Good luck and enjoy it


----------



## Grunt (Dec 7, 2008)

Well I had my final famil paddle last night. It was a 14km night paddle from Windsor to Pitt Town and return. I actually treated this as a time trial and went out hard!. Raced that hard to finish 6 or 7th, and on the return leg I was toe to toe with a TK2. I put in a last burst to beat them over the line 

2 Weeks to go for the big event.

On the fund raising front I have now passed the $600 mark


----------



## bazzoo (Oct 17, 2006)

Grant , your boing very well mate and i think getting that Horizon kayak was one of the best things you have done , i'm pleased i dissuaded you from some of the others you were looking at as i feel now you have the best for your needs , and to pace a TK2 is a great effort . Well done mate and i will see you down the Wonnie soon , are you still having a paddle with the tuesday boys [the old farts ] ?


----------



## Grunt (Dec 7, 2008)

After the classic I will be back on shift so Tuesday Paddles will become regular.


----------



## Grunt (Dec 7, 2008)

Getting close now and to all those that have donated or bought raffle tickets,

Thank You

For those that have not a wish to buy tickets PM me and I will send you my Bank details and I will put you down for some raffle tickets,

I am getting ever closer to my goal of raising $1000 for Bone Marrow & Leukaemia research.


----------



## kas (May 5, 2009)

Fellas, so sorry but need to pull out of the classic  been busy as withnoy a great deal of training but was still content on doing the 50 for Brooklyn or bust.
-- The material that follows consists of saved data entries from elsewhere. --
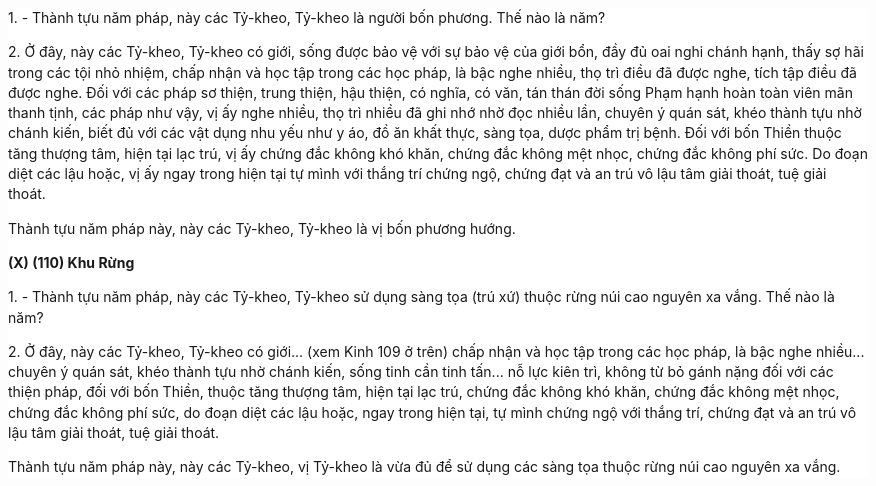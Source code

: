 1\. - Thành tựu năm pháp, này các Tỷ-kheo, Tỷ-kheo là người bốn phương. Thế nào là năm?


2\. Ở đây, này các Tỷ-kheo, Tỷ-kheo có giới, sống được bảo vệ với sự bảo vệ của giới bổn, đầy đủ oai
nghi chánh hạnh, thấy sợ hãi trong các tội nhỏ nhiệm, chấp nhận và học tập trong các học pháp, là bậc
nghe nhiều, thọ trì điều đã được nghe, tích tập điều đã được nghe. Ðối với các pháp sơ thiện, trung thiện,
hậu thiện, có nghĩa, có văn, tán thán đời sống Phạm hạnh hoàn toàn viên mãn thanh tịnh, các pháp như
vậy, vị ấy nghe nhiều, thọ trì nhiều đã ghi nhớ nhờ đọc nhiều lần, chuyên ý quán sát, khéo thành tựu nhờ
chánh kiến, biết đủ với các vật dụng nhu yếu như y áo, đồ ăn khất thực, sàng tọa, dược phẩm trị bệnh.
Ðối với bốn Thiền thuộc tăng thượng tâm, hiện tại lạc trú, vị ấy chứng đắc không khó khăn, chứng đắc
không mệt nhọc, chứng đắc không phí sức. Do đoạn diệt các lậu hoặc, vị ấy ngay trong hiện tại tự mình
với thắng trí chứng ngộ, chứng đạt và an trú vô lậu tâm giải thoát, tuệ giải thoát.

Thành tựu năm pháp này, này các Tỷ-kheo, Tỷ-kheo là vị bốn phương hướng.

**(X) (110) Khu Rừng**


1\. - Thành tựu năm pháp, này các Tỷ-kheo, Tỷ-kheo sử dụng sàng tọa (trú xứ) thuộc rừng núi cao
nguyên xa vắng. Thế nào là năm?


2\. Ở đây, này các Tỷ-kheo, Tỷ-kheo có giới... (xem Kinh 109 ở trên) chấp nhận và học tập trong các học
pháp, là bậc nghe nhiều... chuyên ý quán sát, khéo thành tựu nhờ chánh kiến, sống tinh cần tinh tấn... nỗ
lực kiên trì, không từ bỏ gánh nặng đối với các thiện pháp, đối với bốn Thiền, thuộc tăng thượng tâm,
hiện tại lạc trú, chứng đắc không khó khăn, chứng đắc không mệt nhọc, chứng đắc không phí sức, do
đoạn diệt các lậu hoặc, ngay trong hiện tại, tự mình chứng ngộ với thắng trí, chứng đạt và an trú vô lậu
tâm giải thoát, tuệ giải thoát.

Thành tựu năm pháp này, này các Tỷ-kheo, vị Tỷ-kheo là vừa đủ để sử dụng các sàng tọa thuộc rừng núi
cao nguyên xa vắng.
But to top off a crappy couple of months I now have carpal tunnel! 
For those that have donated, I would like to say thanks & once again sorry for having to pike out. 
I'll be back


----------



## bazzoo (Oct 17, 2006)

Thats the best thing you could have done under your present circumstances kas, you would have had to be Superman to manage what you currently have on your plate and train as well and the hawkesbury will be there next year mate so dont worry . Get your family all squared away and with a roof over their heads and then train when you are in the house and all setteled


----------



## Grunt (Dec 7, 2008)

Sad to hear Kas, like Bazzoo says the classic will be there next year. Home/Work & other stuff needs you now.
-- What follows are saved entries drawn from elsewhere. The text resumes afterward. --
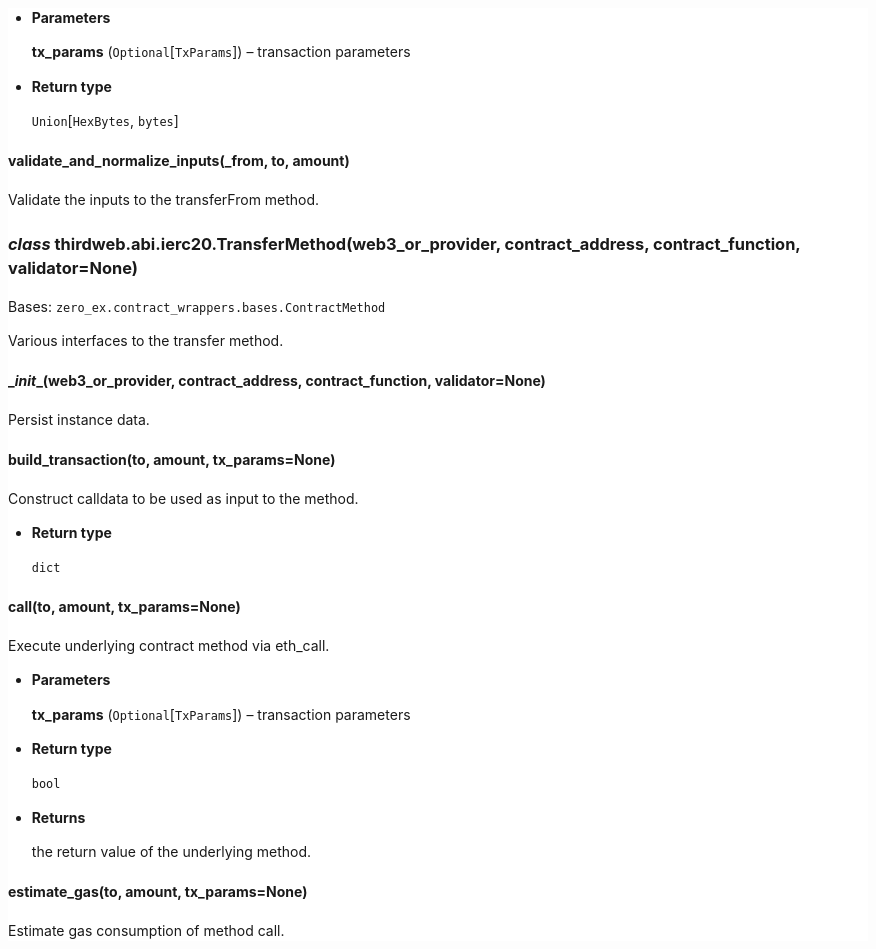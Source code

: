 
* **Parameters**

    **tx_params** (`Optional`[`TxParams`]) – transaction parameters



* **Return type**

    `Union`[`HexBytes`, `bytes`]



#### validate_and_normalize_inputs(_from, to, amount)
Validate the inputs to the transferFrom method.


### _class_ thirdweb.abi.ierc20.TransferMethod(web3_or_provider, contract_address, contract_function, validator=None)
Bases: `zero_ex.contract_wrappers.bases.ContractMethod`

Various interfaces to the transfer method.


#### \__init__(web3_or_provider, contract_address, contract_function, validator=None)
Persist instance data.


#### build_transaction(to, amount, tx_params=None)
Construct calldata to be used as input to the method.


* **Return type**

    `dict`



#### call(to, amount, tx_params=None)
Execute underlying contract method via eth_call.


* **Parameters**

    **tx_params** (`Optional`[`TxParams`]) – transaction parameters



* **Return type**

    `bool`



* **Returns**

    the return value of the underlying method.



#### estimate_gas(to, amount, tx_params=None)
Estimate gas consumption of method call.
Will get out for a paddle once your all sorted and free to do so.


----------



## Grunt (Dec 7, 2008)

Less than 2 days out and the nerves are starting to kick in.

One great thing is I have achieved my goal of $1000 raised for Bone Marrow Research. A big thank you to any of you who have donated on here.
$1020 has been raised as of 9pm tonight. $741 Online, $264 in raffle tickets & $15 in cash donations.

Will see how I pull up on Sunday Afternoon, 15 hours is my goal time this year but that is really only to finish. If all goes well I may even get down towards the 13 hour mark.


----------



## Physhopath (Jun 21, 2007)

Well done & good luck CHAMP !!


----------



## bazzoo (Oct 17, 2006)

grant , good luck mate and dont go too hard too early , i am really looking forward to hearing the good news mate , and i will definately be catching up with you on sundays and tuesdays this summer , Go for it mate


----------



## Grunt (Dec 7, 2008)

Well it is done and dusted. A very sore boy here right now.

Did it in 14 Hours 12 Minutes & 39 Seconds. Weather was carp for the last 2 hours fighting tide Chop and Wind. Had a capsize within 4km of the finish near Wilson island when swamped by a rouge wave

More to come soon


----------



## bazzoo (Oct 17, 2006)

YEEEEEEHAAAAAAAAA Grant , you LEGEND, congratulations mate very well done and broke 15 hours , i wanna shake your hand champion , magnificent effort , do a longish report mate as there are a lot of us here who are interested , HHOOOOOORAY


----------



## Grunt (Dec 7, 2008)

Will do Bazzoo.

Rachelle has just left to pick up car and Kayak from Cherrybrook where my Land crew live. Rachelle picked me up at the finish this morning.
2 words though, Very Sore!


----------



## Grunt (Dec 7, 2008)

2010 Hawkesbury Classic is all over and what an event it was beginning to end.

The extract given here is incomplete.